What we are witnessing is not carbon capture, but rather the capture of entire governments by the fossil fuel industry. George Monbiot sums it up with precision in a scathing response to the UK’s new oil and gas lease program in which he equates Rishi Sunak with Donald Trump.


“Sunak, Trump, and others know what they are doing. They cannot be unaware of the heat domes and fires, the sea surface temperature anomalies and the shocking news from Antarctica. Their economic and security advisers must have briefed them about the likely civilisational risks presented by the closing of the human climate niche. In response, they double down on their support for the forces causing this destruction.

“People seem mystified by this apparent perversity. But it’s a clear manifestation of the pollution paradox, which I see as essential to understanding modern politics. The most damaging companies have the greatest incentive to invest money in politics (by making donations to political parties, funding lobbyists and junktanks, hiring troll farms and micro-targeters, and all the other overt or covert techniques). So politics, in our money driven system, comes to be dominated by the most damaging companies.

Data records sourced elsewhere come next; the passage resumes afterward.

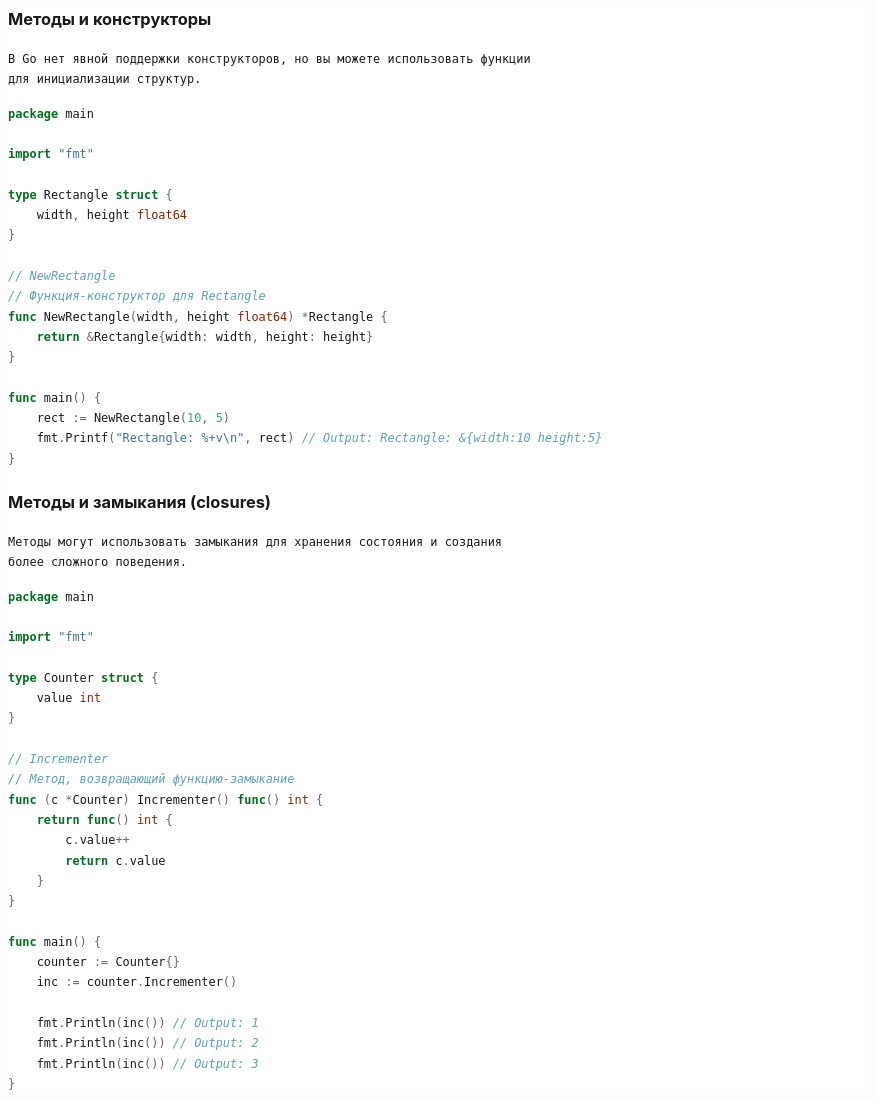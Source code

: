 ### Методы и конструкторы
    В Go нет явной поддержки конструкторов, но вы можете использовать функции
    для инициализации структур.

```go
package main

import "fmt"

type Rectangle struct {
	width, height float64
}

// NewRectangle 
// Функция-конструктор для Rectangle
func NewRectangle(width, height float64) *Rectangle {
	return &Rectangle{width: width, height: height}
}

func main() {
	rect := NewRectangle(10, 5)
	fmt.Printf("Rectangle: %+v\n", rect) // Output: Rectangle: &{width:10 height:5}
}
```

### Методы и замыкания (closures)
    Методы могут использовать замыкания для хранения состояния и создания
    более сложного поведения.

```go
package main

import "fmt"

type Counter struct {
	value int
}

// Incrementer 
// Метод, возвращающий функцию-замыкание
func (c *Counter) Incrementer() func() int {
	return func() int {
		c.value++
		return c.value
	}
}

func main() {
	counter := Counter{}
	inc := counter.Incrementer()

	fmt.Println(inc()) // Output: 1
	fmt.Println(inc()) // Output: 2
	fmt.Println(inc()) // Output: 3
}
```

“Sunak, Trump and many others like them are not just desperate politicians who will try anything to retain or regain power (though they are that). Nor are they simply representatives of capital. They are representatives of the dirtiest, most destructive varieties of capital, the varieties engaged in a war against humanity. In the conflict between the two existential crises, they know which side they’re on.”


As George Carlin told us, “It’s a big club and you’re not in it!” And yet many of us cheer and stamp our feet, and whistle our approval for those who would deliberately throw us under the bus in order to hold on to political power. In the final analysis, we are the enablers. No one is forcing us to elect these know nothing bozos — yet.

We are long past the point of taking the easy way out. It is time to be adults and make the hard choices that will allow the Earth to continue being a planet that supports human life. It is time to hold the oil and gas industry accountable for their lies and deceitful manipulation of the political process. It is time to either say no to fossil fuels or admit to ourselves that we are among the last of our species and we are okay with that. In the final analysis, carbon pollution won’t spell the end of humanity, willful ignorance will.